RECORDS SHOWN below:

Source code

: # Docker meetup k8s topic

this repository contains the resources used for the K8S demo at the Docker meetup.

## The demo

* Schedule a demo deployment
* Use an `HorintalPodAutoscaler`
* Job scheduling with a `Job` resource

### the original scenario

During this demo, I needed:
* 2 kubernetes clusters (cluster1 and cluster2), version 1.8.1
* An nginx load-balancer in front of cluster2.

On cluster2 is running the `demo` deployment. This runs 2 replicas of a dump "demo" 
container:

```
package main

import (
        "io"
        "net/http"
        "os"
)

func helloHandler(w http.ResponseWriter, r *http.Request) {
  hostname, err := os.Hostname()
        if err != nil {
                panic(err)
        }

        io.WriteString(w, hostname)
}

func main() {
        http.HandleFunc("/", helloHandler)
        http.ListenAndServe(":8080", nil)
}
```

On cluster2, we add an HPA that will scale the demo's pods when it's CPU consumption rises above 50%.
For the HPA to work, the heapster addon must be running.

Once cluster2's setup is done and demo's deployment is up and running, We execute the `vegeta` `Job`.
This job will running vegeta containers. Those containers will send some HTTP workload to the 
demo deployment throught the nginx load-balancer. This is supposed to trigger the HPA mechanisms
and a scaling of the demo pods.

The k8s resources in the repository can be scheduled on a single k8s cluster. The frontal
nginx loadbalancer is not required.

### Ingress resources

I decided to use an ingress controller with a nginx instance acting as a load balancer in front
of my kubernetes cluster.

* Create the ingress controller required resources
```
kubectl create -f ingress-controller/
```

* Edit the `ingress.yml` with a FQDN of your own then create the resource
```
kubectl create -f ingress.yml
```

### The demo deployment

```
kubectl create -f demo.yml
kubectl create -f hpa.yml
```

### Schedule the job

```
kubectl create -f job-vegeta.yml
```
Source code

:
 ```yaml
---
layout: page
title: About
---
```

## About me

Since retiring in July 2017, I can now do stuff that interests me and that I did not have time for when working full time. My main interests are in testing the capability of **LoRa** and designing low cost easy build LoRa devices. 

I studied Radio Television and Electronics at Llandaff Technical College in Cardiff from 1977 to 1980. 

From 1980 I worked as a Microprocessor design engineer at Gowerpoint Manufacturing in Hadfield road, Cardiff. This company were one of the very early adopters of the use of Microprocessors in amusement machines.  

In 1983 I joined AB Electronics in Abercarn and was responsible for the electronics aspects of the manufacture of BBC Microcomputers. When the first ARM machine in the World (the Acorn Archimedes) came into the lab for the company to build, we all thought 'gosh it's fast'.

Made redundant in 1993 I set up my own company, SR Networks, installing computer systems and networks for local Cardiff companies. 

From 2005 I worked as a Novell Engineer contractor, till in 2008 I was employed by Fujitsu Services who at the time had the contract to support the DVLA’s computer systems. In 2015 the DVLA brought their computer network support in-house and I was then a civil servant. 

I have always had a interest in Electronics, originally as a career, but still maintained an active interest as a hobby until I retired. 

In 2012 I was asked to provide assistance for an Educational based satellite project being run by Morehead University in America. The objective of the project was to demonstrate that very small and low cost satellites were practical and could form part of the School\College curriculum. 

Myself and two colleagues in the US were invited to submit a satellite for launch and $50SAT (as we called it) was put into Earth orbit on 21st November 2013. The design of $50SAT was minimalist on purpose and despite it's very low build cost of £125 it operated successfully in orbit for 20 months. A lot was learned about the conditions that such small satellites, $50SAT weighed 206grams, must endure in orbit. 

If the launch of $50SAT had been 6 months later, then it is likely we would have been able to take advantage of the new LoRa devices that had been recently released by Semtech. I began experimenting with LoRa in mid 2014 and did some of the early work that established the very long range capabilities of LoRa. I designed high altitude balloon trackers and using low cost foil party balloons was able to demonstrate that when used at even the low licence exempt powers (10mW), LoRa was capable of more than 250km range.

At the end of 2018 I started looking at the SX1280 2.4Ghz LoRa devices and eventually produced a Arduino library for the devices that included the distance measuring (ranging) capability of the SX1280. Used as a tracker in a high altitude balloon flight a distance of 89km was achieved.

End of RECORDS SHOWN.

> PROMPT
Output all entries exactly as given above.

> SOLUTION TO THE PROBLEM
Source code

: # Docker meetup k8s topic

this repository contains the resources used for the K8S demo at the Docker meetup.

## The demo

* Schedule a demo deployment
* Use an `HorintalPodAutoscaler`
* Job scheduling with a `Job` resource

### the original scenario

During this demo, I needed:
* 2 kubernetes clusters (cluster1 and cluster2), version 1.8.1
* An nginx load-balancer in front of cluster2.

On cluster2 is running the `demo` deployment. This runs 2 replicas of a dump "demo" 
container:

```
package main

import (
        "io"
        "net/http"
        "os"
)

func helloHandler(w http.ResponseWriter, r *http.Request) {
  hostname, err := os.Hostname()
        if err != nil {
                panic(err)
        }

        io.WriteString(w, hostname)
}

func main() {
        http.HandleFunc("/", helloHandler)
        http.ListenAndServe(":8080", nil)
}
```

On cluster2, we add an HPA that will scale the demo's pods when it's CPU consumption rises above 50%.
For the HPA to work, the heapster addon must be running.

Once cluster2's setup is done and demo's deployment is up and running, We execute the `vegeta` `Job`.
This job will running vegeta containers. Those containers will send some HTTP workload to the 
demo deployment throught the nginx load-balancer. This is supposed to trigger the HPA mechanisms
and a scaling of the demo pods.

The k8s resources in the repository can be scheduled on a single k8s cluster. The frontal
nginx loadbalancer is not required.

### Ingress resources

I decided to use an ingress controller with a nginx instance acting as a load balancer in front
of my kubernetes cluster.

* Create the ingress controller required resources
```
kubectl create -f ingress-controller/
```

* Edit the `ingress.yml` with a FQDN of your own then create the resource
```
kubectl create -f ingress.yml
```

### The demo deployment

```
kubectl create -f demo.yml
kubectl create -f hpa.yml
```

### Schedule the job

```
kubectl create -f job-vegeta.yml
```
Source code

:
 ```yaml
---
layout: page
title: About
---
```

## About me

Since retiring in July 2017, I can now do stuff that interests me and that I did not have time for when working full time. My main interests are in testing the capability of **LoRa** and designing low cost easy build LoRa devices. 

I studied Radio Television and Electronics at Llandaff Technical College in Cardiff from 1977 to 1980. 

From 1980 I worked as a Microprocessor design engineer at Gowerpoint Manufacturing in Hadfield road, Cardiff. This company were one of the very early adopters of the use of Microprocessors in amusement machines.  

In 1983 I joined AB Electronics in Abercarn and was responsible for the electronics aspects of the manufacture of BBC Microcomputers. When the first ARM machine in the World (the Acorn Archimedes) came into the lab for the company to build, we all thought 'gosh it's fast'.

Made redundant in 1993 I set up my own company, SR Networks, installing computer systems and networks for local Cardiff companies. 

From 2005 I worked as a Novell Engineer contractor, till in 2008 I was employed by Fujitsu Services who at the time had the contract to support the DVLA’s computer systems. In 2015 the DVLA brought their computer network support in-house and I was then a civil servant. 

I have always had a interest in Electronics, originally as a career, but still maintained an active interest as a hobby until I retired. 

In 2012 I was asked to provide assistance for an Educational based satellite project being run by Morehead University in America. The objective of the project was to demonstrate that very small and low cost satellites were practical and could form part of the School\College curriculum. 

Myself and two colleagues in the US were invited to submit a satellite for launch and $50SAT (as we called it) was put into Earth orbit on 21st November 2013. The design of $50SAT was minimalist on purpose and despite it's very low build cost of £125 it operated successfully in orbit for 20 months. A lot was learned about the conditions that such small satellites, $50SAT weighed 206grams, must endure in orbit. 

If the launch of $50SAT had been 6 months later, then it is likely we would have been able to take advantage of the new LoRa devices that had been recently released by Semtech. I began experimenting with LoRa in mid 2014 and did some of the early work that established the very long range capabilities of LoRa. I designed high altitude balloon trackers and using low cost foil party balloons was able to demonstrate that when used at even the low licence exempt powers (10mW), LoRa was capable of more than 250km range.

At the end of 2018 I started looking at the SX1280 2.4Ghz LoRa devices and eventually produced a Arduino library for the devices that included the distance measuring (ranging) capability of the SX1280. Used as a tracker in a high altitude balloon flight a distance of 89km was achieved.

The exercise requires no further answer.